In The Lilly Pod, John Smith (played by Alan White) offers something unique to mega-rich Danny Gauche (played by Henry Southwick). The product on offer is a “deep water micro pod” which will allow him to draw on his own gas and oil reserves wherever he goes. Placed as a business model in an experimental phase, it is clearly ridiculous when you stop to think about it. Gauche (the same is clearly significant) is clearly an idiot with too much money who has never worked a day in his life, and whose wife Annie (played by Victoria Mussik) is only with him for the money.
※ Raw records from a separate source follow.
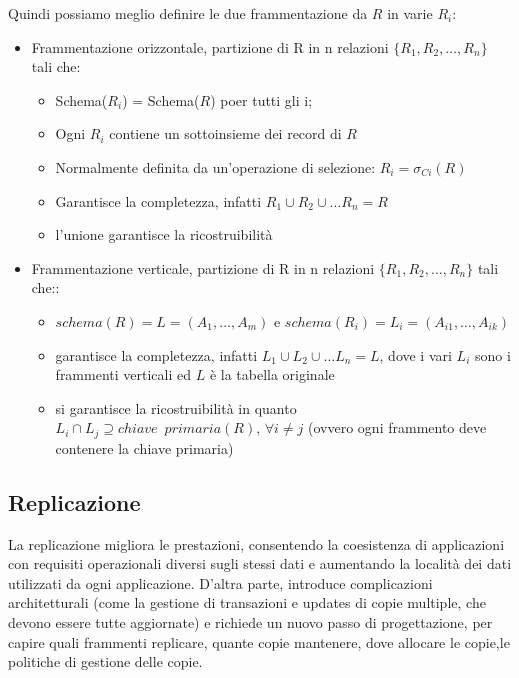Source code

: Quindi possiamo meglio definire le due frammentazione da $R$ in varie $R_i$:
\begin{itemize}
    \item Frammentazione orizzontale, partizione di R in n relazioni $\{R_1, R_2, \dots, R_n\}$ tali che:
    \begin{itemize}
        \item Schema($R_i$) = Schema($R$) poer tutti gli i;
        \item Ogni $R_i$ contiene un sottoinsieme dei record di $R$
        \item Normalmente definita da un’operazione di selezione: $R_i = \sigma_{Ci}(R)$
        \item Garantisce la completezza, infatti $R_1\cup R_2\cup\ldots R_n=R$
        \item l'unione garantisce la ricostruibilità
    \end{itemize}
    \item Frammentazione verticale, partizione di R in n relazioni $\{R_1, R_2, \dots, R_n\}$ tali che::
    \begin{itemize}
        \item $schema(R) = L =(A_1,\ldots,A _m)$ e $schema(R_i) = L_i = (A_{i1},\ldots,A_{ik})$ 
        \item garantisce la completezza, infatti $L_1\cup L_2\cup\ldots L_n=L$, dove i vari $L_i$ sono i frammenti verticali ed $L$ è la tabella originale
        \item si garantisce la ricostruibilità in quanto $L_i\cap L_j \supseteq chiave\,\,\,primaria(R),\,\forall i\neq j$ (ovvero ogni frammento deve contenere la chiave primaria)
  \end{itemize}
\end{itemize}

\subsection{Replicazione}

La replicazione migliora le prestazioni, consentendo la coesistenza di applicazioni con requisiti operazionali diversi sugli stessi dati e aumentando la località dei dati utilizzati da ogni applicazione. D’altra parte, introduce complicazioni architetturali (come la gestione di transazioni e updates di copie multiple, che devono essere tutte aggiornate) e richiede un nuovo passo di progettazione, per capire quali frammenti replicare, quante copie mantenere, dove allocare le copie,le politiche di gestione delle copie.

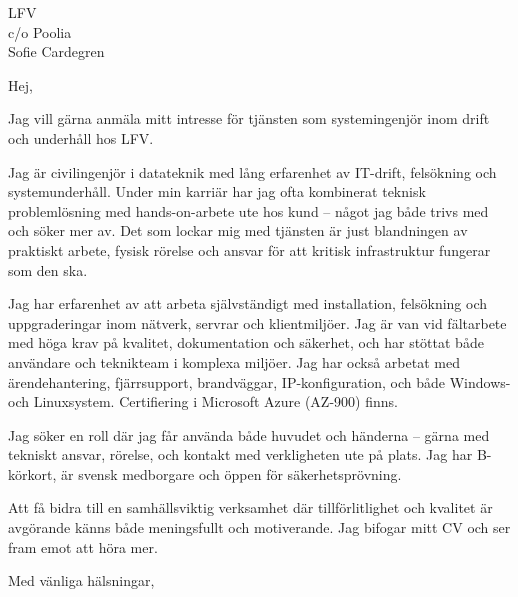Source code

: \documentclass[a4paper,11pt]{letter}
\date{\today}
\begin{document}
\begin{letter}{LFV\\c/o Poolia\\Sofie Cardegren}

\opening{Hej,}

Jag vill gärna anmäla mitt intresse för tjänsten som systemingenjör inom drift och underhåll hos LFV.

Jag är civilingenjör i datateknik med lång erfarenhet av IT-drift, felsökning och systemunderhåll. Under min karriär har jag ofta kombinerat teknisk problemlösning med hands-on-arbete ute hos kund – något jag både trivs med och söker mer av. Det som lockar mig med tjänsten är just blandningen av praktiskt arbete, fysisk rörelse och ansvar för att kritisk infrastruktur fungerar som den ska.

Jag har erfarenhet av att arbeta självständigt med installation, felsökning och uppgraderingar inom nätverk, servrar och klientmiljöer. Jag är van vid fältarbete med höga krav på kvalitet, dokumentation och säkerhet, och har stöttat både användare och teknikteam i komplexa miljöer. Jag har också arbetat med ärendehantering, fjärrsupport, brandväggar, IP-konfiguration, och både Windows- och Linuxsystem. Certifiering i Microsoft Azure (AZ-900) finns.

Jag söker en roll där jag får använda både huvudet och händerna – gärna med tekniskt ansvar, rörelse, och kontakt med verkligheten ute på plats. Jag har B-körkort, är svensk medborgare och öppen för säkerhetsprövning.

Att få bidra till en samhällsviktig verksamhet där tillförlitlighet och kvalitet är avgörande känns både meningsfullt och motiverande. Jag bifogar mitt CV och ser fram emot att höra mer.

\closing{Med vänliga hälsningar,}

\end{letter}
\end{document}
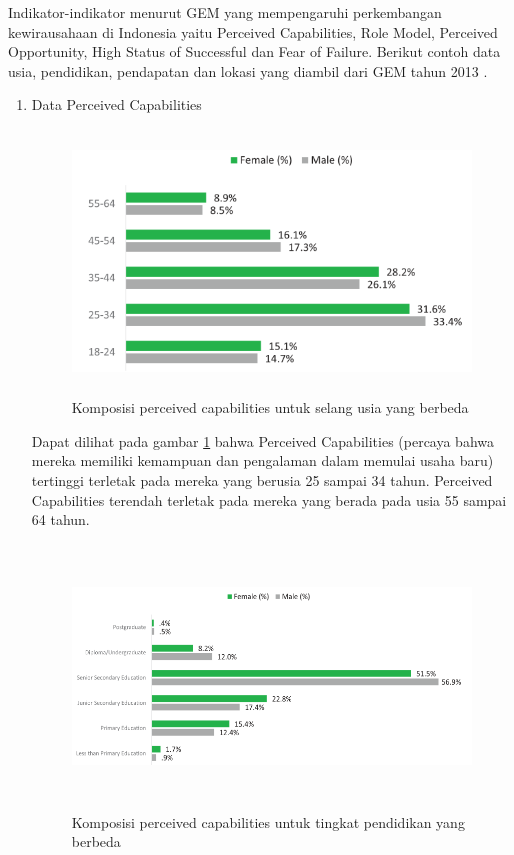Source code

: Indikator-indikator menurut GEM yang mempengaruhi perkembangan kewirausahaan di Indonesia yaitu Perceived Capabilities, Role Model, Perceived Opportunity, High Status of Successful dan Fear of Failure. Berikut contoh data usia, pendidikan, pendapatan dan lokasi yang diambil dari GEM tahun 2013 \cite{GEM2013}. 

\begin{enumerate}
	\item Data Perceived Capabilities
\begin{figure} [H]
	\centering  
	\includegraphics[width=14cm, height=7cm]{umurPC2013} 
	\caption[Komposisi perceived capabilities untuk selang usia yang berbeda]{Komposisi perceived capabilities untuk selang usia yang berbeda} 
	\label{fig:PCUmur} 
\end{figure}

Dapat dilihat pada gambar \ref{fig:PCUmur} bahwa Perceived Capabilities (percaya bahwa mereka memiliki kemampuan dan pengalaman dalam memulai usaha baru) tertinggi terletak pada mereka yang berusia 25 sampai 34 tahun. Perceived Capabilities terendah terletak pada mereka yang berada pada usia 55 sampai 64 tahun.

\begin{figure} [H]
	\centering  
	\includegraphics[width=14cm, height=7cm]{pendidikanPC2013} 
	\caption[Komposisi perceived capabilities untuk tingkat pendidikan yang berbeda]{Komposisi perceived capabilities untuk tingkat pendidikan yang berbeda} 
	\label{fig:PCPendidikan} 
\end{figure}


\end{enumerate}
Despite Southwick’s vivid comic performance, I struggle to accept that anyone is this dim: not just reading all his personal bank details into a live Zoom call, but also showing off a lump of rock as an expensive diamond. Clearly this man is set up to be scammed. There’s a predicatable ending, or perhaps I should say endings, and far too much about the rich vs poor divide out of the mouth of an aspirational, bored, wife. There is mileage in exploring “the sixth extinction” as a dramatic piece, but it is not properly addressed here.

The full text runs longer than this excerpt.